→ Data items
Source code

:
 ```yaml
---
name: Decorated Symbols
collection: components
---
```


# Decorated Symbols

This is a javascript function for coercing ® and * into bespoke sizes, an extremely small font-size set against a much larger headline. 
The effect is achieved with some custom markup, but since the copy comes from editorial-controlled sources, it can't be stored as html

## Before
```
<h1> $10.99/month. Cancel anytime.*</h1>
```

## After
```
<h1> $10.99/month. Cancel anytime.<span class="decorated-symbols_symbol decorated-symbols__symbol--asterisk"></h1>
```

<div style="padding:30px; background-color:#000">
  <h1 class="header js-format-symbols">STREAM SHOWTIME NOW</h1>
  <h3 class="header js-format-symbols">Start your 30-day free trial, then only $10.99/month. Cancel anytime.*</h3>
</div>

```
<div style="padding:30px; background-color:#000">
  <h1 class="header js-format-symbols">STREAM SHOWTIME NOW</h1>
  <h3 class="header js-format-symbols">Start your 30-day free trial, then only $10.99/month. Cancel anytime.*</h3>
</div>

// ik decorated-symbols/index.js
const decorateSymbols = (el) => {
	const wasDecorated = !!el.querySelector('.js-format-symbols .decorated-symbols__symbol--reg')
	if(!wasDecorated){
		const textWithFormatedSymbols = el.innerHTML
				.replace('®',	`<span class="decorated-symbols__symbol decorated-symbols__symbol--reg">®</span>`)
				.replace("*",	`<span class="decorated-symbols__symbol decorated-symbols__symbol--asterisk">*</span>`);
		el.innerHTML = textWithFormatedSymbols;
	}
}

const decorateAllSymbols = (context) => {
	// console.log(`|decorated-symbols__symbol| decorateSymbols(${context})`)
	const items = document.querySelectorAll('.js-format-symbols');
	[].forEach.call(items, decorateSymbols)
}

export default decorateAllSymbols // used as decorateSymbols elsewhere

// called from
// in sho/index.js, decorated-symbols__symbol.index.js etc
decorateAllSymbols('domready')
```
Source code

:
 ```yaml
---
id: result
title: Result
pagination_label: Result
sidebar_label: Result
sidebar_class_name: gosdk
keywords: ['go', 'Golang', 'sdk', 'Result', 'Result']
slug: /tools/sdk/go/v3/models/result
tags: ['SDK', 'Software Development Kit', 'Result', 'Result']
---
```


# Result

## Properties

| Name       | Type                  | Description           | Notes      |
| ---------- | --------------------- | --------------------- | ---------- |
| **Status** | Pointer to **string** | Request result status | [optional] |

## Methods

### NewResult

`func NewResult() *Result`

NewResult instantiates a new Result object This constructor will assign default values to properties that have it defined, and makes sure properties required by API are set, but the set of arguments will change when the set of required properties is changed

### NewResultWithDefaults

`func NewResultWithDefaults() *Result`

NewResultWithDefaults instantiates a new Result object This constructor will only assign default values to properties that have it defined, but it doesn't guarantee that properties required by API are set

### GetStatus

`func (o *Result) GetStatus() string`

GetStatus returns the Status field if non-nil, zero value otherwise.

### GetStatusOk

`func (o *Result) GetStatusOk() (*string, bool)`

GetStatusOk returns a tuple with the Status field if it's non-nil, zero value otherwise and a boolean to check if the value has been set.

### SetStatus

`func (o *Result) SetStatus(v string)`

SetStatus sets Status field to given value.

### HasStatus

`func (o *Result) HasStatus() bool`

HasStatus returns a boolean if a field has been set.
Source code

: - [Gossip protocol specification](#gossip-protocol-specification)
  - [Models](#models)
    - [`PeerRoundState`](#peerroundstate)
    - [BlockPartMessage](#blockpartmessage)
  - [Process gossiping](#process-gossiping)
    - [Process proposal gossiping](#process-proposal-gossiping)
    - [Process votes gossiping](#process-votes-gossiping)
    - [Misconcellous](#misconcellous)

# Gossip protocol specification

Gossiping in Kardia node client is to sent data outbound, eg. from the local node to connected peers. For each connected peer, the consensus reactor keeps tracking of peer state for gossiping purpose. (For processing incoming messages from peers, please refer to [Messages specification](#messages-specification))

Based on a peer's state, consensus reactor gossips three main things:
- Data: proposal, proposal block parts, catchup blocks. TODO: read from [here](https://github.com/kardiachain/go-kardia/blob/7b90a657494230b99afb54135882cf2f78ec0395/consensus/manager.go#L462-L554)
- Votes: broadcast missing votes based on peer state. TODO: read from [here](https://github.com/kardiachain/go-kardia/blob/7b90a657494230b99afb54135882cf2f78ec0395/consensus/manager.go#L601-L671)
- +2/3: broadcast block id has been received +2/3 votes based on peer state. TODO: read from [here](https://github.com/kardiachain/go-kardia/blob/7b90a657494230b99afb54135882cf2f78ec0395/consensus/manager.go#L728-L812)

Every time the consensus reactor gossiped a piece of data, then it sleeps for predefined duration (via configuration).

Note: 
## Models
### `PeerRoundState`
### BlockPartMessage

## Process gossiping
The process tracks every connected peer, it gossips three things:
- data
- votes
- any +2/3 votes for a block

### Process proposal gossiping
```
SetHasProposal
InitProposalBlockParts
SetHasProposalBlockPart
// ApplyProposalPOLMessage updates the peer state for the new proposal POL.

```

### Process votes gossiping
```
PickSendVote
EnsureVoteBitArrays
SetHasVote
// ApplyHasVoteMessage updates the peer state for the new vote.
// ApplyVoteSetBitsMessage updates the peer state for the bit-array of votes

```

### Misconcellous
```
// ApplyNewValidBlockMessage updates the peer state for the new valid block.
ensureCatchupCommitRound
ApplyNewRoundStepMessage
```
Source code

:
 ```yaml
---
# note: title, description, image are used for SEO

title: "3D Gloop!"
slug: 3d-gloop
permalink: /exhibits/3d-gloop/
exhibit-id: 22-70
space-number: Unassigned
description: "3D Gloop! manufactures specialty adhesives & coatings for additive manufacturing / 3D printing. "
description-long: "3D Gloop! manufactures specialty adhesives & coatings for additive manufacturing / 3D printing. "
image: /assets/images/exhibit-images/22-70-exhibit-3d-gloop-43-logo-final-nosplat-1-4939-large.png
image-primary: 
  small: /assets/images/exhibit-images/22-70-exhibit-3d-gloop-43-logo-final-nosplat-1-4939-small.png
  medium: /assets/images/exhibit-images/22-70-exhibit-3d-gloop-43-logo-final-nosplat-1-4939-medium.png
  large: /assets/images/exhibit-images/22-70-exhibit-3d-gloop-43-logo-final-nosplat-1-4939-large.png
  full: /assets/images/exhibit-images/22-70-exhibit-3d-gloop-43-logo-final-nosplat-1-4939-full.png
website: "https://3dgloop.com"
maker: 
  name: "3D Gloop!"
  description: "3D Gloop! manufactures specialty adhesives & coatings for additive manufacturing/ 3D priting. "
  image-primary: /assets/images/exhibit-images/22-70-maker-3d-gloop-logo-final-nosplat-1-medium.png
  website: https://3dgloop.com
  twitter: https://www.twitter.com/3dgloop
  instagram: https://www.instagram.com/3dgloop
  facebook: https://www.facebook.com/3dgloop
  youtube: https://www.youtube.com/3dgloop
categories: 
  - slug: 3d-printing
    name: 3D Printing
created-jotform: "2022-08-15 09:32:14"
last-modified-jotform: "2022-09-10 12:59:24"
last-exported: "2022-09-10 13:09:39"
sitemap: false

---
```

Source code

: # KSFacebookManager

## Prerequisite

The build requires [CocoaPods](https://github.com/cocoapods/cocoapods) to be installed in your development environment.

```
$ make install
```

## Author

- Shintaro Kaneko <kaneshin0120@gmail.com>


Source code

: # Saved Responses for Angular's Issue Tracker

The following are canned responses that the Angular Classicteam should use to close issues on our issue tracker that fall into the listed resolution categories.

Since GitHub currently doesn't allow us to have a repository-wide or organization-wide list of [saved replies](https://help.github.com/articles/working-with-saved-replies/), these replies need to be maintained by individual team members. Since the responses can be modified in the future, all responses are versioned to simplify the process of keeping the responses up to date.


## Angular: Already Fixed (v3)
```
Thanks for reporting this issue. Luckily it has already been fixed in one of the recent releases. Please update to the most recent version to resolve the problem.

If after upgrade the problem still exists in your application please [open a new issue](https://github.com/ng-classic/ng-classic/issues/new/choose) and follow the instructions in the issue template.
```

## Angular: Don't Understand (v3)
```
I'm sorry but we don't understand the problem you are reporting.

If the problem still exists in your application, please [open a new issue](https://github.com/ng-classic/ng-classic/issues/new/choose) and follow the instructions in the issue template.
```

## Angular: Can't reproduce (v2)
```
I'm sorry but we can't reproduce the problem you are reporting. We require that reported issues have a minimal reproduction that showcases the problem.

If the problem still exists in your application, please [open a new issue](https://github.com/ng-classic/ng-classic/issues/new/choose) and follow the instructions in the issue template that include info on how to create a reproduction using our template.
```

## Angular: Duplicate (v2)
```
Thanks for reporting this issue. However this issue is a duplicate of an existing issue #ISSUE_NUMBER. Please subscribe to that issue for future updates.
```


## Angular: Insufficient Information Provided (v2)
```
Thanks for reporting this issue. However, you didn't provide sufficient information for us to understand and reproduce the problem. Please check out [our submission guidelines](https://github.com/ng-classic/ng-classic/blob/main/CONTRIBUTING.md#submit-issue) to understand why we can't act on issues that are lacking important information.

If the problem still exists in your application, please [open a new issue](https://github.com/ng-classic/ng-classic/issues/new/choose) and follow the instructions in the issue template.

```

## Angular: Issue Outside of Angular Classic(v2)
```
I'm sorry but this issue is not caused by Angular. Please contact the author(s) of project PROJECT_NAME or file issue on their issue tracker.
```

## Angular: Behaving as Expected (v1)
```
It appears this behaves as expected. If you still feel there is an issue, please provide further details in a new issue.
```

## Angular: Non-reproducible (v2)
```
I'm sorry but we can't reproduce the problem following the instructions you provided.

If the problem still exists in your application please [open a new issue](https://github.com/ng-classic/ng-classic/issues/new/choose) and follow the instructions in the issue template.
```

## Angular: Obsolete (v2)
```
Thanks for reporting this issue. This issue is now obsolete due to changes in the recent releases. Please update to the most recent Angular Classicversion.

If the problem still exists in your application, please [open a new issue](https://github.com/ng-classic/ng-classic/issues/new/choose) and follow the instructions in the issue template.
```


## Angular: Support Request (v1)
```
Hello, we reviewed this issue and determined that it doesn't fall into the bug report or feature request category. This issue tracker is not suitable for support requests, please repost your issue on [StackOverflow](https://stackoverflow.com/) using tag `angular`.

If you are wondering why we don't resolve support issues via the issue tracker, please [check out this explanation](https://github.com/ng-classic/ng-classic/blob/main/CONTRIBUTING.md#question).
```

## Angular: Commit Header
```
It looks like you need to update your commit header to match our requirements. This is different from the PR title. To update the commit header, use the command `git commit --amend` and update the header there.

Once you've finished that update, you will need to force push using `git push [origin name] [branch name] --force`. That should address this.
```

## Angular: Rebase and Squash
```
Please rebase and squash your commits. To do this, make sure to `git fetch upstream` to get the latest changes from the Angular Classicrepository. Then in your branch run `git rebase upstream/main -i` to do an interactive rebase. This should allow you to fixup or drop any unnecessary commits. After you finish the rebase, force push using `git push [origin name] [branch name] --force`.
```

→ TASK DIRECTIONS
Find every line of the data above that holds the word "push", then state how many there are and nothing else.

→ ANSWER
2